BY JOSH SIGLER KOKOMO TRIBUNE
---- — INDIANAPOLIS — For as great a swimmer Summer Brown is, she’s just as gracious and mature.
The Western senior entered Saturday’s IHSAA state finals looking for redemption after coming up just short of a state championship last season in the 200-yard freestyle, taking second-place by five one-hundredths of a second.
She bettered her 200 free time Saturday by nearly a half of a second, but finished third in 1:48.85, breaking her own school record in the process.
It was a testament to the caliber of prep swimmers in the state, and Brown didn’t show an ounce of disappointment, her smile brimming ear to ear as she put her day and career into perspective. That 200 free time was good enough for just third place Saturday, but it was the eighth-fastest time in state history.
“It was so fast, it was crazy,” Brown said. “I bettered my time, and that’s all I could ever ask of myself. This competition — these girls are so fast. And, it’s getting faster every year. It’s unbelievable how fast both my times were. I was in shock. I’m so grateful to get to be a part of this and have that challenge, especially my senior year.”
Carmel sophomore Claire Adams repeated as state champ in the 200 free in a state-record time of 1:46.95. Brown’s time Saturday would’ve given her a state title last season, but Adams’ state-record swim was one of nine records to fall Saturday, a reverberating theme inside the walls of the Indiana University Natatorium at IUPUI.
Brown put in one final swim to remember in her prep career in the 500 freestyle finals, where she finished fifth in 4:52.06, breaking her own school record for the third time this postseason, a sectional and state series where she dropped 13 seconds off her time in the event. Crown Point freshman Hannah Kukurugya took state-champion honors in the event in 4:47.83, but Saturday’s 500 free time for Brown was the 19th-fastest time in state history.
Brown’s times in the finals were good enough to earn her All-American honors in both events, further putting into perspective the competition on display Saturday.

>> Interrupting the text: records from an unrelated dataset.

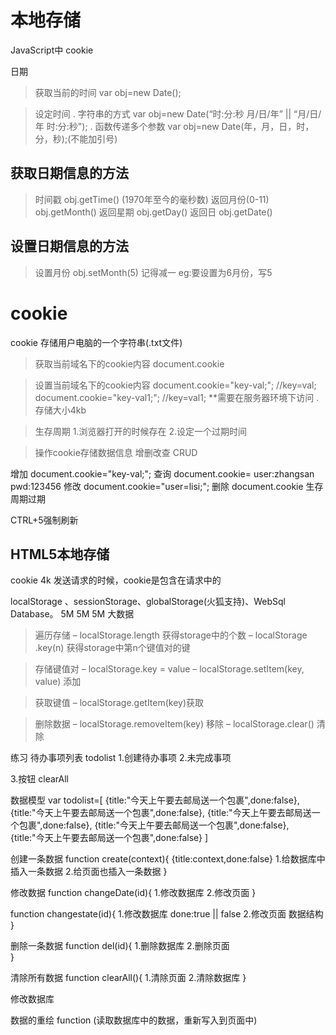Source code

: # 本地存储
JavaScript中  cookie

日期
> 获取当前的时间
var obj=new Date();   

> 设定时间
. 字符串的方式
var obj=new Date(“时:分:秒 月/日/年” || “月/日/年 时:分:秒");
. 函数传递多个参数
var obj=new Date(年，月，日，时，分，秒);(不能加引号)

## 获取日期信息的方法
> 时间戳
obj.getTime()  (1970年至今的毫秒数)
> 返回月份(0-11)
obj.getMonth()
> 返回星期
obj.getDay()
> 返回日
obj.getDate()

## 设置日期信息的方法
> 设置月份
obj.setMonth(5) 记得减一  eg:要设置为6月份，写5


# cookie
cookie 存储用户电脑的一个字符串(.txt文件)

> 获取当前域名下的cookie内容 
document.cookie

> 设置当前域名下的cookie内容 
document.cookie="key-val;";   //key=val;
document.cookie="key-val1;";  //key=val1;
**需要在服务器环境下访问
. 存储大小4kb

> 生存周期
1.浏览器打开的时候存在
2.设定一个过期时间

> 操作cookie存储数据信息
增删改查  CRUD

增加   document.cookie="key-val;";
查询   document.cookie=             user:zhangsan   pwd:123456
修改   document.cookie="user=lisi;";
删除   document.cookie   生存周期过期



CTRL+5强制刷新


## HTML5本地存储
cookie  4k   发送请求的时候，cookie是包含在请求中的

localStorage 、sessionStorage、globalStorage(火狐支持)、WebSql Database。
	5M              5M               5M                     大数据    

> 遍历存储
– localStorage.length 获得storage中的个数
– localStorage .key(n) 获得storage中第n个键值对的键

> 存储键值对
– localStorage.key = value
– localStorage.setItem(key, value) 添加

> 获取键值
– localStorage.getItem(key)获取

> 删除数据
– localStorage.removeItem(key) 移除
– localStorage.clear() 清除







练习  待办事项列表  todolist
1.创建待办事项
2.未完成事项
	
3.按钮  clearAll

数据模型
var todolist=[
	{title:"今天上午要去邮局送一个包裹",done:false},
	{title:"今天上午要去邮局送一个包裹",done:false},
	{title:"今天上午要去邮局送一个包裹",done:false},
	{title:"今天上午要去邮局送一个包裹",done:false},
	{title:"今天上午要去邮局送一个包裹",done:false}
]

创建一条数据
function create(context){
	{title:context,done:false}
	1.给数据库中插入一条数据
	2.给页面也插入一条数据
}

修改数据
function changeDate(id){
	1.修改数据库
	2.修改页面
}

function changestate(id){
	1.修改数据库  done:true || false
	2.修改页面 数据结构
}

删除一条数据
function del(id){
	1.删除数据库
	2.删除页面	
}

清除所有数据
function clearAll(){
	1.清除页面
	2.清除数据库
}




修改数据库

数据的重绘  function (读取数据库中的数据，重新写入到页面中)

“Her places were a little bit short of what her goals were, but her times are better than we’d ever hoped. In all, it’s a successful day,” Western coach Brad Bennett said. “Championships would’ve been nice, but as a coach, how can you ask anything more from a person? What a tremendous effort on her part.”

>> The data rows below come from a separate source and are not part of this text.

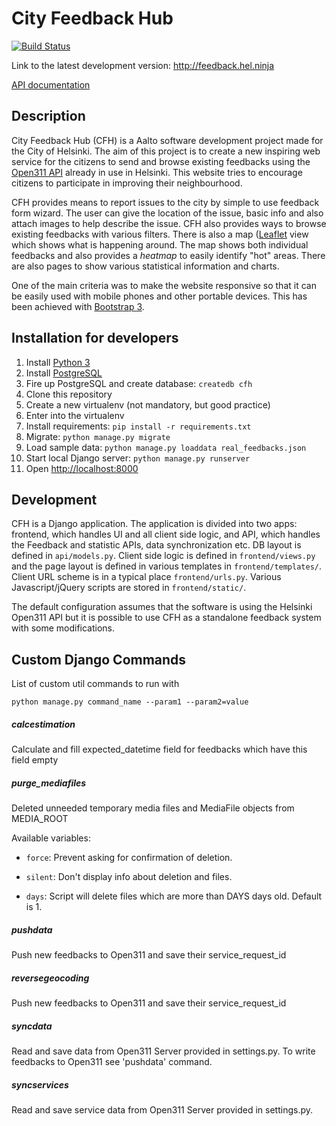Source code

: # City Feedback Hub

[![Build Status](http://94.237.25.111:8080/job/city-feedback-hub/badge/icon)](http://94.237.25.111:8080/job/city-feedback-hub)

Link to the latest development version: <http://feedback.hel.ninja>  

[API documentation](https://github.com/hep7agon/city-feedback-hub/wiki) 

## Description

City Feedback Hub (CFH) is a Aalto software development project made for the City of Helsinki. The aim of this project is to create a new inspiring web service for the citizens to send and browse existing feedbacks using the [Open311 API](http://dev.hel.fi/apis/open311/) already in use in Helsinki. This website tries to encourage citizens to participate in improving their neighbourhood. 

CFH provides means to report issues to the city by simple to use feedback form wizard. The user can give the location of the issue, basic info and also attach images to help describe the issue. CFH also provides ways to browse existing feedbacks with various filters. There is also a map ([Leaflet](http://leafletjs.com) view which shows what is happening around. The map shows both individual feedbacks and also provides a *heatmap* to easily identify "hot" areas. There are also pages to show various statistical information and charts.

One of the main criteria was to make the website responsive so that it can be easily used with mobile phones and other portable devices. This has been achieved with [Bootstrap 3](http://getbootstrap.com).

## Installation for developers

1. Install [Python 3](https://www.python.org)
2. Install [PostgreSQL](http://www.postgresql.org)
3. Fire up PostgreSQL and create database: `createdb cfh`
4. Clone this repository
5. Create a new virtualenv (not mandatory, but good practice)
6. Enter into the virtualenv
7. Install requirements: `pip install -r requirements.txt`
8. Migrate: `python manage.py migrate`
9. Load sample data: `python manage.py loaddata real_feedbacks.json`
10. Start local Django server: `python manage.py runserver`
11. Open <http://localhost:8000>

## Development

CFH is a Django application. The application is divided into two apps: frontend, which handles UI and all client side logic, and API, which handles the Feedback and statistic APIs, data synchronization etc. DB layout is defined in `api/models.py`. Client side logic is defined in `frontend/views.py` and the page layout is defined in various templates in `frontend/templates/`. Client URL scheme is in a typical place `frontend/urls.py`. Various Javascript/jQuery scripts are stored in `frontend/static/`.

The default configuration assumes that the software is using the Helsinki Open311 API but it is possible to use CFH as a standalone feedback system with some modifications.

## Custom Django Commands
List of custom util commands to run with 

    python manage.py command_name --param1 --param2=value

##### calcestimation
Calculate and fill expected_datetime field for feedbacks which have this field empty

##### purge_mediafiles
Deleted unneeded temporary media files and MediaFile objects from MEDIA_ROOT

Available variables:

- `force`: Prevent asking for confirmation of deletion.

- `silent`: Don't display info about deletion and files.

- `days`: Script will delete files which are more than DAYS days old. Default is 1.

##### pushdata
Push new feedbacks to Open311 and save their service_request_id

##### reversegeocoding
Push new feedbacks to Open311 and save their service_request_id

##### syncdata
Read and save data from Open311 Server provided in settings.py. To write feedbacks to Open311 see \'pushdata\' command.

##### syncservices
Read and save service data from Open311 Server provided in settings.py.

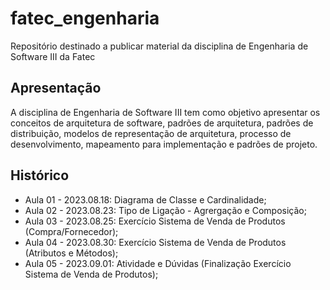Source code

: # fatec_engenharia

 Repositório destinado a publicar material da disciplina de Engenharia de Software III da Fatec

## Apresentação

A disciplina de Engenharia de Software III tem como objetivo apresentar os conceitos de arquitetura de software, padrões de arquitetura, padrões de distribuição, modelos de representação de arquitetura, processo de desenvolvimento, mapeamento para implementação e padrões de projeto.

## Histórico

- Aula 01 - 2023.08.18: Diagrama de Classe e Cardinalidade;
- Aula 02 - 2023.08.23: Tipo de Ligação - Agrergação e Composição;
- Aula 03 - 2023.08.25: Exercício Sistema de Venda de Produtos (Compra/Fornecedor);
- Aula 04 - 2023.08.30: Exercício Sistema de Venda de Produtos (Atributos e Métodos);
- Aula 05 - 2023.09.01: Atividade e Dúvidas (Finalização Exercício Sistema de Venda de Produtos);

Brown finishes her prep career with six podium finishes in the eight events in which she competed over four state finals appearances. She finished fifth in the 200 free and seventh in the 100 free as a sophomore, before finishing as the runner-up in the 200 free and sixth in the 100 free last year as a junior.

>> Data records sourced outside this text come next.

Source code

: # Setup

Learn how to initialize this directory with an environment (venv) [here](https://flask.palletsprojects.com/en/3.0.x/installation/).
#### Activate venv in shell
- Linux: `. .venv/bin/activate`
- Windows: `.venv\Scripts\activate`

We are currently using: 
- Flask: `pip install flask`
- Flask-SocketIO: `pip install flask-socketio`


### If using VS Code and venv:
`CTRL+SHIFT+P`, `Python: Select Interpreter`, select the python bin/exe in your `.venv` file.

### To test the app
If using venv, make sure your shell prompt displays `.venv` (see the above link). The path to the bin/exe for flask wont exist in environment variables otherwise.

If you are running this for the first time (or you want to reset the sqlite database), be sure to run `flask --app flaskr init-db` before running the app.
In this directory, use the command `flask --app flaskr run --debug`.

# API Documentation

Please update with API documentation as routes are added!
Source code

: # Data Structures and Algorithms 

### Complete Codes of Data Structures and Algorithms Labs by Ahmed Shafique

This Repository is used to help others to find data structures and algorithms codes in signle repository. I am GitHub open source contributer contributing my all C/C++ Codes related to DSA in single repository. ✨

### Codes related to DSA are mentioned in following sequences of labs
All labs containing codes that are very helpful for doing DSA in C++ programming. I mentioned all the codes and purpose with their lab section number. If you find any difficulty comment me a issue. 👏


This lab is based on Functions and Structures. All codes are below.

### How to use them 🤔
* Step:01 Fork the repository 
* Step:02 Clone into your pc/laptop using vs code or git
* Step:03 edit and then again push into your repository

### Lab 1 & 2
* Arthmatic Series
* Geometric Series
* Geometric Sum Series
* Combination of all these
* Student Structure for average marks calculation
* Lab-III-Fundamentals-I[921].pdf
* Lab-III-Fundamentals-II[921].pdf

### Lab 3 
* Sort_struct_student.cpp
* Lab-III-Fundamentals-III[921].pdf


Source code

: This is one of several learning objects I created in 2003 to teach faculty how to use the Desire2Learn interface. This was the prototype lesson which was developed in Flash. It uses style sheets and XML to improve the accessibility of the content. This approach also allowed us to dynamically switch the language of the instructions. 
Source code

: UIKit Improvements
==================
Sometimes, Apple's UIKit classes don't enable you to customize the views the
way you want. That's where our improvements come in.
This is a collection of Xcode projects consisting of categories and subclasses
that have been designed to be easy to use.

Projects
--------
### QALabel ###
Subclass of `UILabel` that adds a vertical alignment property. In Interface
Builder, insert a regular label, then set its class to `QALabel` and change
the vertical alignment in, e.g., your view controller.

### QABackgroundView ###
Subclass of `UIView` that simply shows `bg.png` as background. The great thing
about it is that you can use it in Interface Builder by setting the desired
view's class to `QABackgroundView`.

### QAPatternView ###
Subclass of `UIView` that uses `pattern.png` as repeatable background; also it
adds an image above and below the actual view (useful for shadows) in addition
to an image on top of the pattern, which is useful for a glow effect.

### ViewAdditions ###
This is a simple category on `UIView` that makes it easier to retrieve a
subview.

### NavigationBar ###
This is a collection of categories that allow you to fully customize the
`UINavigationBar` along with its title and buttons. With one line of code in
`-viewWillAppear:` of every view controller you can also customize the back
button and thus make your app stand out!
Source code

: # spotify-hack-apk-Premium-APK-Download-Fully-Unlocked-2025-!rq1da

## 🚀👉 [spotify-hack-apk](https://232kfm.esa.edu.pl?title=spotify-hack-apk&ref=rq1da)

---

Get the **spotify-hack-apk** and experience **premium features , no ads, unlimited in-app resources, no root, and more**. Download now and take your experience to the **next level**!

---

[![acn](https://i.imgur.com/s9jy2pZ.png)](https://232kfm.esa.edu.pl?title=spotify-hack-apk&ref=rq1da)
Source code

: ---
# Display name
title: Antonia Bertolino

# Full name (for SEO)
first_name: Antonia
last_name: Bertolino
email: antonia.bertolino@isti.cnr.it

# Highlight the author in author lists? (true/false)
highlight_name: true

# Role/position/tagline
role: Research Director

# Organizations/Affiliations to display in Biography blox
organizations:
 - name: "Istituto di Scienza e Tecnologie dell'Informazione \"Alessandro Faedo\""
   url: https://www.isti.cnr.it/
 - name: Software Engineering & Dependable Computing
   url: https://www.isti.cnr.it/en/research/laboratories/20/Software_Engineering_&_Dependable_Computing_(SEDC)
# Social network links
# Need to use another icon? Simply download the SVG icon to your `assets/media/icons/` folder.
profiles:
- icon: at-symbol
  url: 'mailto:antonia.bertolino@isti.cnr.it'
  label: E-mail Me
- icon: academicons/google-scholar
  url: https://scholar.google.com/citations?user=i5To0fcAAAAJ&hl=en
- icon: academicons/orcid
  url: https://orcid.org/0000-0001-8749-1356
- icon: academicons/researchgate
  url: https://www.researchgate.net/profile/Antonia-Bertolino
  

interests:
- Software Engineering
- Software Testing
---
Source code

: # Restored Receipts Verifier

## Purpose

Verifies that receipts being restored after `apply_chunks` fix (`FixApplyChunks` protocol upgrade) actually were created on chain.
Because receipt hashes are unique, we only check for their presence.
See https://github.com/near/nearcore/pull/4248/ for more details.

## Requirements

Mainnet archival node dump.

“It’s a bittersweet feeling,” Brown said. “High school state is so much fun. The energy here is great. You can hear the people screaming, and you’re able to soak it all in and it’s a wonderful feeling. But at the same time, college is a huge deal for me. I’m so excited to be swimming at Vanderbilt and in the SEC. I’m ready to compete in that conference. So, anchor down.”
To Bennett, she’s had an immeasurable impact on the Panthers’ program. She leaves after having a hand in five school records, and along with her state finals success, takes her place among the program’s all-time greats alongside her brother Teddy, a two-time state champion and 2003 mental-attitude winner, and Kylee Wells, the 2000 diving state champion.
“What a phenomenal career. She’s pretty special,” Bennett said of Summer. “She’s the most decorated girls swimmer in school history, only because Kylee, being a diver, didn’t have a chance to compete in two events every state meet. To the program itself, I’d like to think all the girls are going to look up at those times on the wall and say ‘I’m going to beat those.’ But, those 200 and 500 times are pretty fast. She’s meant a lot to the program. Times aside, our teams wouldn’t have been what they were without her setting the tone and showing her teammates what it means to act like a champion and prepare to be your best when it matters.”
In the team standings, Carmel broke seven of those nine records on its way to a 28th-straight state title. Crown Point finished as state runner-up with 209 points, 190 points behind the champion Greyhounds. Brown’s two podium finishes gave Western a 19th-place finish as a team.
Carmel’s Adams also won a state title in the 100 backstroke in a new state record time, and swam anchor leg on the Greyhounds’ 400 freestyle relay team which set another state record on its was to the title.